Friday, November 07, 2008

Rain

I had been waiting for the rain to come. Not wishing for it or willing it, but wondering when it was about to start. Up until now it seemed like we'd had a very unusually dry fall and something odd had been tugging at me, waiting for the rain to come back. This is not because I wanted it, but more because it just feels wrong this time of year to not have it around.

I don't know if I can really describe it to people who don't know it. If you're from Seattle, you've probably experienced it. I've heard on good authority that they have the same in Prince Rupert and Halifax too. It falls in teaspoon-sized drops that come down so fast, in such close proximity and with such regularity that there is no way to escape them. It cuts through your clothing and leaves you soaked. It cuts through umbrellas too. I don't think anyone's immune.

The world becomes grey and perpetually damp for weeks and it seems rarely, if ever to let up. It leaves me cold, with itchy, damp toes and wrists and a constant craving for home because home is warm and dry and nothing else is.

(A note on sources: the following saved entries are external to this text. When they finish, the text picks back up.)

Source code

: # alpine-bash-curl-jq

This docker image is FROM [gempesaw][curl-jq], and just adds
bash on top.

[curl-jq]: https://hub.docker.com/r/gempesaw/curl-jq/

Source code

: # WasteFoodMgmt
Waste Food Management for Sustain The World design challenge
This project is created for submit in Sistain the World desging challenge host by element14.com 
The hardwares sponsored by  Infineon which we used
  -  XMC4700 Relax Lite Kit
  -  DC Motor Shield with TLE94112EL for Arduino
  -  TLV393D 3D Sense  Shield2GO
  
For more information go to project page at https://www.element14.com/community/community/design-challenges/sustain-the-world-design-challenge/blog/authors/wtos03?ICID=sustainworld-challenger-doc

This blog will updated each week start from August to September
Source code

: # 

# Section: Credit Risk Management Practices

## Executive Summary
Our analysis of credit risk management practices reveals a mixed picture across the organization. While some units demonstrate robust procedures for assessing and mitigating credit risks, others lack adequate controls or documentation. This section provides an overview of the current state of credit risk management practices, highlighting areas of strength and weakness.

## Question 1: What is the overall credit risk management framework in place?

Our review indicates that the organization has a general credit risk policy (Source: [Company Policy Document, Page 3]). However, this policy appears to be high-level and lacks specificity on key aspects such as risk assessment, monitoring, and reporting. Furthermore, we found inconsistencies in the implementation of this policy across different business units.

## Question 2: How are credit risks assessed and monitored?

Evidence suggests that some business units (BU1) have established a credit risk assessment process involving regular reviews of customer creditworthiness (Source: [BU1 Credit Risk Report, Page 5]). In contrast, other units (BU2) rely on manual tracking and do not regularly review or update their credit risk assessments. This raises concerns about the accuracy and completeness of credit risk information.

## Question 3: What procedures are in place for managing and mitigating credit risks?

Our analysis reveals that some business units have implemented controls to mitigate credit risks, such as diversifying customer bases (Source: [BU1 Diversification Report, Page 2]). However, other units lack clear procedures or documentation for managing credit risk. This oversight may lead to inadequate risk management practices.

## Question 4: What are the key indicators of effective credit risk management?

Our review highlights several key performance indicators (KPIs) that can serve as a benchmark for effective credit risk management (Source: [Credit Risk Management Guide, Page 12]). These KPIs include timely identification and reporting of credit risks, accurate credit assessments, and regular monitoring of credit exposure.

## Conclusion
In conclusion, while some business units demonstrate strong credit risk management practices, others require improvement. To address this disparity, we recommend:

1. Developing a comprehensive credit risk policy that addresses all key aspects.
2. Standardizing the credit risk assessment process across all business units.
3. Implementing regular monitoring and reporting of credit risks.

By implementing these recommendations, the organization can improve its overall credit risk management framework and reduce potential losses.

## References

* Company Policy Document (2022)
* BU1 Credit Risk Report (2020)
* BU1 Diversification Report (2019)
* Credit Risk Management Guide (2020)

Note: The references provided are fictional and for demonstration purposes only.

Yesterday on my way to school the bus driver changed the name of the bus from "SFU" to "SUNSHINE HILLS", which had a lot of people confused. "Hop on!" he said, "The sun is shining, the birds are singing on Burnaby Mountain!"

He got my hopes up, which made me that much more disappointed to find that school was the same old award-winning architectural grey dungeon, only flooded. How it can win awards and international acclaim and be so profoundly unsuited to the climate it is located in is beyond me.

I waded through the courtyards and pathways to class.